Analisando o caso das cidades paulistas, Sposito (2004) afirma que o mercado imobiliário foi o que mais cresceu e se diversificou nos últimos 30 anos, de modo que tem um papel fundamental na configuração das dinâmicas sócio-espaciais das cidades, tornando-as um grande negócio (SPOSITO, 2004, p. 294). Assim, agrega-se à essa necessidade basilar da vida urbana – o direito de morar – um valor de diferenciação social, uma vez que é através do poder de compra que se consegue os melhores lugares da cidade (SPOSITO, 2004, 317). Nestes termos, Santos (2007) aponta que o homem tem seu valor definido em função do lugar em que mora. São lugares de rarefações, para tomar as palavras de Silveira (2007), nos quais falta de tudo, desde o dispensável até o imprescindível, mas falta, sobretudo, acesso a uma vida digna.

As escolhas locacionais, determinadas na articulação entre as ações do poder público e as do mercado imobiliário, podem também ser analisadas à luz dos dois circuitos da economia urbana, quando um setor moderno, influente, com grande capital, tende a influenciar, numa relação de dominação e subordinação, as economias pobres, dentre as quais se destacam a autoconstrução e os acordos familiares, bastante presente nas áreas mais precárias da cidade. Não é demais falar que grande parte da mão-de-obra

empregada no setor imobiliário é a população de baixo rendimento, mais ligada ao circuito inferior da economia.

Bens que são públicos, direitos que são básicos e universais, são usurpados da maioria social, muitas vezes usado contra essa mesma maioria, para atender às necessidades do mercado de terras urbanas. No dizer de Santos:

Direitos inalienáveis do homem são, também, entre outros, a educação, a saúde, a moradia, o lazer. Prover o indivíduo dessas condições indispensáveis a uma vida sadia é um dever da sociedade e um direito do indivíduo.

Esses bens públicos, por definição, em nosso caso, não o são realmente. Para a maioria da população são bens públicos a se obter privadamente; não são um dever social, mas um bem de mercado. Por isso mesmo, os pobres carecem de saúde, de educação, de moradia e lazer. (SANTOS, 2007, p. 124).

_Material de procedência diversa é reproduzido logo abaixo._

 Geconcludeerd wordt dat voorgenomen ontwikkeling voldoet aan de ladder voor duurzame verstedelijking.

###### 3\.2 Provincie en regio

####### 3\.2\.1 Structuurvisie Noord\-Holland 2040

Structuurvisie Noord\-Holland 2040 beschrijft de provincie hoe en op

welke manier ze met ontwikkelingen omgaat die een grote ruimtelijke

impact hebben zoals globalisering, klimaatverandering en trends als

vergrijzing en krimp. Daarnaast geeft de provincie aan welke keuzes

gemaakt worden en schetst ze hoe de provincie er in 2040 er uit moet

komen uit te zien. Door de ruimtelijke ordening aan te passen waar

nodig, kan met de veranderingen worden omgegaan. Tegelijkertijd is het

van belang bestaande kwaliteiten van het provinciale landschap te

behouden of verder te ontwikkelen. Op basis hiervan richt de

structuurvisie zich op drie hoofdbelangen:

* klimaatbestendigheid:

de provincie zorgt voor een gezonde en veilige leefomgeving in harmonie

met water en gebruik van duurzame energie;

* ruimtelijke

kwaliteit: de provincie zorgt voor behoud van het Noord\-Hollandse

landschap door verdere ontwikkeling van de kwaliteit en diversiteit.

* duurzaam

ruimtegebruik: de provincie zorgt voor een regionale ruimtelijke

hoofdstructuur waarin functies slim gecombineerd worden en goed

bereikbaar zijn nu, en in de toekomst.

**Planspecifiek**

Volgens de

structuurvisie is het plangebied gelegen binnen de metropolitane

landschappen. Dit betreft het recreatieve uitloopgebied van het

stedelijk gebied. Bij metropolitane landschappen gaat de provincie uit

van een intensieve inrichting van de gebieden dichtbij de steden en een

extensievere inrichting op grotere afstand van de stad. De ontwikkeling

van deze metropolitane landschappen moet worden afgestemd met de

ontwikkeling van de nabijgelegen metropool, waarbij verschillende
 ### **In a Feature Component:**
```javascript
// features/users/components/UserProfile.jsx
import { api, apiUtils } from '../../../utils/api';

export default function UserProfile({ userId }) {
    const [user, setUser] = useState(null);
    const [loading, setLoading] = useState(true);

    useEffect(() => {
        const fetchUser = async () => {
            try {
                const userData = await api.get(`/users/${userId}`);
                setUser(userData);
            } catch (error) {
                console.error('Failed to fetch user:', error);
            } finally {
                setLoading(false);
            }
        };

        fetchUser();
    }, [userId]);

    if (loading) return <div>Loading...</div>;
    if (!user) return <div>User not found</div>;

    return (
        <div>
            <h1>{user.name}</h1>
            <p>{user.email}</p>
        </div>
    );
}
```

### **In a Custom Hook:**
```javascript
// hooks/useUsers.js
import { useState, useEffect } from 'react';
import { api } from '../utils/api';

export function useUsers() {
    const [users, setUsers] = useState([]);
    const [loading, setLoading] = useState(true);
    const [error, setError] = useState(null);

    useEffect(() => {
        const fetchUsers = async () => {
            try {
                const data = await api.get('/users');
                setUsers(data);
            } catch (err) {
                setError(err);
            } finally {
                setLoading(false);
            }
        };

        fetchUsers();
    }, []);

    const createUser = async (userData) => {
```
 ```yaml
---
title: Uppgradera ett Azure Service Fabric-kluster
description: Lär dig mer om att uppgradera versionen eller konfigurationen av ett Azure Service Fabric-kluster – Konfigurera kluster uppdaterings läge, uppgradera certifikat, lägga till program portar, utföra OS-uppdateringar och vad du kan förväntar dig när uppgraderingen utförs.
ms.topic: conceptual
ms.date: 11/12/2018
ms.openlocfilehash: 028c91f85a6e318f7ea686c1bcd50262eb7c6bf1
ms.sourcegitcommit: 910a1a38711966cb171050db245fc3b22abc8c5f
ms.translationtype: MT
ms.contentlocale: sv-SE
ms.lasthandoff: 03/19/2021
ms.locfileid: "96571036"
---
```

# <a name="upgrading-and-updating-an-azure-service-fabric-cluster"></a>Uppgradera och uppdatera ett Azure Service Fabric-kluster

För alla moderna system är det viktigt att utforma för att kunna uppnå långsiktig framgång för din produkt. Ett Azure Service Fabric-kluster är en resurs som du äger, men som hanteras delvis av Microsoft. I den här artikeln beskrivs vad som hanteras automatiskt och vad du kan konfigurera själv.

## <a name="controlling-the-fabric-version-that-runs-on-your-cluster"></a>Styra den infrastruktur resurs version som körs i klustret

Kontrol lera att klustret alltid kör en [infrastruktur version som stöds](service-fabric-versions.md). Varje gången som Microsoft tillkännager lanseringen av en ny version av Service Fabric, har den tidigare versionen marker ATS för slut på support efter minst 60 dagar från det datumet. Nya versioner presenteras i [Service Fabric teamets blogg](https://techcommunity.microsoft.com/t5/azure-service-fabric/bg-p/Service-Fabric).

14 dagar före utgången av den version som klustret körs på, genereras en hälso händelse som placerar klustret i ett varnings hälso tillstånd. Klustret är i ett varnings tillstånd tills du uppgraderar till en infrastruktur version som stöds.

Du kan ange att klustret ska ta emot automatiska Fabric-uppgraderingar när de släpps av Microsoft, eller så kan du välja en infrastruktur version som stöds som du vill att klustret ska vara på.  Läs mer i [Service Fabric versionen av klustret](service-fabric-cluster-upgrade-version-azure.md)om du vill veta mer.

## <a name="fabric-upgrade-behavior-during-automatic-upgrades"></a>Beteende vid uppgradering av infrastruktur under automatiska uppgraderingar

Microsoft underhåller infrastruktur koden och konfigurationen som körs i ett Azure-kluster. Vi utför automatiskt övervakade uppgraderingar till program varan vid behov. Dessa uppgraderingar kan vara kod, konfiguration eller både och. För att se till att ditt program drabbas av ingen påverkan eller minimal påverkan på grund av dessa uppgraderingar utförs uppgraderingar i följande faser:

O que temos hoje é uma cidade corporativa, como aponta Santos, dirigido pela lógica do dinheiro, em favor do mercado e em detrimento do cidadão. Esta mesma cidade, produtora de inúmeras iniqüidades sociais e territoriais, não é conformada somente pelo mercado, como também com o apoio do próprio Estado (SANTOS, 2007, p. 62-63).

Indo para além de uma teoria econômica para explicar a pobreza de vastas massas humanas, a exemplo do que é possível se ler em “O espaço dividido”, Santos aponta para a dimensão política, como forma de compreender a situação social urbana. Nesse sentido, esboça-se uma cidadania frágil, um cidadão incompleto, ao invés do cidadão um consumidor insatisfeito. Face á essas constatações é preciso ir além da dimensão econômica e valorizar a dimensão política da pobreza.